Peterson shot that down. “This is too simplistic a view,” he wrote. “Although the Act is nominally a civil statute and does not impose a criminal liability, its consequences are nearly equivalent to criminal sanctions: a woman subject to the Act may be involuntarily detained for treatment, as Loertscher’s own case shows.”
The statute involves constitutional rights to be free from physical restrain and the right to be free from coerced medical treatment, Peterson said.
The law contains a two-prong test to help determine whether a mother is in violation: the mother must “severely and habitually lack self-control in the use of alcohol, controlled substances, or controlled substance analogs” and that lack of self control must “pose a substantial risk that the physical health of the child will be seriously affected or endangered.”

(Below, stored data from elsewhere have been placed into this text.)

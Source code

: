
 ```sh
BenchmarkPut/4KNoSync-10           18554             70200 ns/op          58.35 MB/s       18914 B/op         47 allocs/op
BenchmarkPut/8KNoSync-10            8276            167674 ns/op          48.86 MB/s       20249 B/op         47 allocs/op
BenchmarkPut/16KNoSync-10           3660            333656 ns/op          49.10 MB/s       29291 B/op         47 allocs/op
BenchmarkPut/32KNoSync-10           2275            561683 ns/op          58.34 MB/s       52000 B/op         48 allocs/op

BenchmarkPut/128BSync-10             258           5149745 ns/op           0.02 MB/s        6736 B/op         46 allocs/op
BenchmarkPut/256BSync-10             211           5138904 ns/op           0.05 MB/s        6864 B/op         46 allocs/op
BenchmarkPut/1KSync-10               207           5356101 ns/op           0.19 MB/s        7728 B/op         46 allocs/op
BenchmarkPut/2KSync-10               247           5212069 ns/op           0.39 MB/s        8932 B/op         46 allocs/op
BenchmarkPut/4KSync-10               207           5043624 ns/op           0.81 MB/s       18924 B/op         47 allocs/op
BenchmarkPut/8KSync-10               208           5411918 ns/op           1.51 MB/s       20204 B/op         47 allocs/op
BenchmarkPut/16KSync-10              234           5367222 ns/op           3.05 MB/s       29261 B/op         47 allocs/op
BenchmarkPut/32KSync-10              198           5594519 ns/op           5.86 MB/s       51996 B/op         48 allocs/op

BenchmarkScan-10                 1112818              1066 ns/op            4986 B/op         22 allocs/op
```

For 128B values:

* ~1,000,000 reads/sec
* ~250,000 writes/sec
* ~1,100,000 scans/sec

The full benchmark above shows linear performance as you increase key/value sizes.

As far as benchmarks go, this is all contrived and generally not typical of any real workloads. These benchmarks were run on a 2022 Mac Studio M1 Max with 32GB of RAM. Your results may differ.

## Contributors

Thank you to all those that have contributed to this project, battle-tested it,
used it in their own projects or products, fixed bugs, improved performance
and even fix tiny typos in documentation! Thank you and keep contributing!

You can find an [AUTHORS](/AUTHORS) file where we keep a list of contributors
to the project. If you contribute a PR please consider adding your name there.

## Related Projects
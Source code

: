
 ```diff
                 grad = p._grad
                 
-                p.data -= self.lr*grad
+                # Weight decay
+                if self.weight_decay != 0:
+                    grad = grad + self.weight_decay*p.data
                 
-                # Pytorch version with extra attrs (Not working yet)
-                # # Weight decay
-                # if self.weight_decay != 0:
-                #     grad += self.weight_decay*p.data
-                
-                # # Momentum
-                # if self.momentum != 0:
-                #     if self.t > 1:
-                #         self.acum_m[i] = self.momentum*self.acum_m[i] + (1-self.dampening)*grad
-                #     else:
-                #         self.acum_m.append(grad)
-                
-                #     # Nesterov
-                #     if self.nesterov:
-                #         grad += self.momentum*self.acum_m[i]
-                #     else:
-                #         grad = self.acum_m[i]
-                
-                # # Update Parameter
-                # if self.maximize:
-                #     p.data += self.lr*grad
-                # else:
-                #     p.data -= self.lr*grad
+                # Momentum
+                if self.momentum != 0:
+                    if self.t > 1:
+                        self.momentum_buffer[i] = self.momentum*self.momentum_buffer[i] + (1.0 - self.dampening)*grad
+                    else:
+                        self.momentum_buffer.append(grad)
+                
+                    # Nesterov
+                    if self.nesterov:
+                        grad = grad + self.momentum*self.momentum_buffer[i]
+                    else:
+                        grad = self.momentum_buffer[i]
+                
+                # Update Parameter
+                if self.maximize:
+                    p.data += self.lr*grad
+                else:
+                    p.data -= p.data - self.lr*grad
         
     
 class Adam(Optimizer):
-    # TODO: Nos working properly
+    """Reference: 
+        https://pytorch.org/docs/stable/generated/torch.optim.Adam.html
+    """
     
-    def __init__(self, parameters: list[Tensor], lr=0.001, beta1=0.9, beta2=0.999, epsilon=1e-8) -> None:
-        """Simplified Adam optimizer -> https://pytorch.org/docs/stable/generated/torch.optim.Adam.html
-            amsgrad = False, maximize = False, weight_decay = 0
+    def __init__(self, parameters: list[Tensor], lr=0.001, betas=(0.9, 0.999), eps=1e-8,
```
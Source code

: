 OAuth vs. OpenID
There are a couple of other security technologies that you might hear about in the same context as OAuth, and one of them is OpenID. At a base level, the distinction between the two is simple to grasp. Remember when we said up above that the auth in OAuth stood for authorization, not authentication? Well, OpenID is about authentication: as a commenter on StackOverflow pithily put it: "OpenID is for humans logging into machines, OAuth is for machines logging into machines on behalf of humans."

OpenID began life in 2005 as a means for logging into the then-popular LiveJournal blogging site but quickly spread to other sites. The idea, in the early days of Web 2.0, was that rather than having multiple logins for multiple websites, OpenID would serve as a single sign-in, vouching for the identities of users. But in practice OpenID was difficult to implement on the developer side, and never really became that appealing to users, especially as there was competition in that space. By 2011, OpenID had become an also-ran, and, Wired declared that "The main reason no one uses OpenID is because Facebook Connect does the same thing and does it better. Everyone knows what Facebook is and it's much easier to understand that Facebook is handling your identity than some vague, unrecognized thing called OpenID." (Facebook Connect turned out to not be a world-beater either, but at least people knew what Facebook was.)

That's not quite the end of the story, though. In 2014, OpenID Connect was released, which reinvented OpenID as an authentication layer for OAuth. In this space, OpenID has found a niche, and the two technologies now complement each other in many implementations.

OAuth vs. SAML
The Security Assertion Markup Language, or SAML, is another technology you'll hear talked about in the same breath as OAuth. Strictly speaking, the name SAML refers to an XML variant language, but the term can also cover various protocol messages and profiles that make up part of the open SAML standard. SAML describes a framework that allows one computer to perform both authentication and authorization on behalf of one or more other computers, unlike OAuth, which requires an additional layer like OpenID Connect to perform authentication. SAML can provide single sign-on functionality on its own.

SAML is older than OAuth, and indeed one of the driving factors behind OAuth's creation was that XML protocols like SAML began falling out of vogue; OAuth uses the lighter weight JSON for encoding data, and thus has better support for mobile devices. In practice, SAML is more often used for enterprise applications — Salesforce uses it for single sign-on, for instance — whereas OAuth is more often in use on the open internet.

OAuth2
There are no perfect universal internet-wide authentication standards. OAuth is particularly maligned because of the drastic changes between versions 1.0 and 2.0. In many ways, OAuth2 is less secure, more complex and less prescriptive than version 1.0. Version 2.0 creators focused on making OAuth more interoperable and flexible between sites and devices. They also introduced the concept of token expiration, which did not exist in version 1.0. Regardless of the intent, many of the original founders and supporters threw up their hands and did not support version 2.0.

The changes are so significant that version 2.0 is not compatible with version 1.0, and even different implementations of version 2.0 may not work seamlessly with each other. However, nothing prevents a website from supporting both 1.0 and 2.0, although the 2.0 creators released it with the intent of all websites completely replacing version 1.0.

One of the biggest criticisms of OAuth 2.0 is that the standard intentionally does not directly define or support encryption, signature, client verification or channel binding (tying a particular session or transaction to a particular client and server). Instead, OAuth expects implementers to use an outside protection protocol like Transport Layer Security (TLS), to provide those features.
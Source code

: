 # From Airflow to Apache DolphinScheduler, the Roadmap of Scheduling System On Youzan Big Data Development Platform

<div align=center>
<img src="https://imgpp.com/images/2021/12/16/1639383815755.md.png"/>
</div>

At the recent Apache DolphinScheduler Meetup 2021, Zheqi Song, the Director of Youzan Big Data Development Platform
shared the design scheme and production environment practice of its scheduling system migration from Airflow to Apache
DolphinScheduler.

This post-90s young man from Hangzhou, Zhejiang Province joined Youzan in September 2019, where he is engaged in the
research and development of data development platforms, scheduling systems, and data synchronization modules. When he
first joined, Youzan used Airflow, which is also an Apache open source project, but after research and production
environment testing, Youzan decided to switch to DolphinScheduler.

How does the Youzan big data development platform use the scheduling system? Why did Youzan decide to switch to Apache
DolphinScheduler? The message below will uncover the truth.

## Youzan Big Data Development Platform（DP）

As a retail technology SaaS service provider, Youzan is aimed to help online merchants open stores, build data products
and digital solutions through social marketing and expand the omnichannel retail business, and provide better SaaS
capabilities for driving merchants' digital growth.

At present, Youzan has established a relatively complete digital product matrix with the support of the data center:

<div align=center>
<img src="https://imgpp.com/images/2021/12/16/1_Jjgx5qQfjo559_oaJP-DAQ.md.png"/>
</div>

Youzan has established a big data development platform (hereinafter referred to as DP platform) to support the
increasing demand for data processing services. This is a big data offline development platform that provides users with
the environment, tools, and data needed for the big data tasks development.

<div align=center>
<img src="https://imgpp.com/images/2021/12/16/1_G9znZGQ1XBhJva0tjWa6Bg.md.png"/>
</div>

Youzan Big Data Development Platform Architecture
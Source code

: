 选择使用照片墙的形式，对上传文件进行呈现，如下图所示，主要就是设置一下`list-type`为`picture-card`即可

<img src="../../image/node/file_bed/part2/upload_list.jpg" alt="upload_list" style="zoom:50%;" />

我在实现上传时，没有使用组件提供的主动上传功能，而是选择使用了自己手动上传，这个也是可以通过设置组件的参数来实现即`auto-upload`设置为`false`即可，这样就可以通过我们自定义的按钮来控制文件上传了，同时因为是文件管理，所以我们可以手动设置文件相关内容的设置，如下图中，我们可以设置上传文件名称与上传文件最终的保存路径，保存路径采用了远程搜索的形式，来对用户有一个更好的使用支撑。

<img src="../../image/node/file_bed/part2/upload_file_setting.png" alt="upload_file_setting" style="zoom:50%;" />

“Presumably, these terms are intended to prevent enforcement of the Act against minimal users of alcohol or controlled substances,” Peterson wrote. “But where to draw the line? The State contends that its experts and social workers in the field can draw the line. But their answers are just as circular and standardless as the dictionary definitions.”
The word “habitually” poses a similar problem, Peterson wrote. “Habitually means in some sense ‘recurrent,’ so it, too, poses a quantitative question: how often is often enough to be ‘habitual’?” he said.
“How would the Act deal with an expectant mother who does not believe that alcohol—or some other drug—is really dangerous to the unborn child, and on the basis of that belief, consciously chooses to drink or use drugs during her pregnancy? There would be no demonstrated lack of self-control in such a case. So under the terms of the Act, a defiant—as opposed to dependent—expectant mother would not be subject to State control. … The point is that the conduct covered by the Act is fundamentally unclear,” he wrote.
Gretchen Schuldt writes a blog for Wisconsin Justice Initiative, whose mission is “To improve the quality of justice in Wisconsin by educating the public about legal issues and encouraging civic engagement in and debate about the judicial system and its operation.”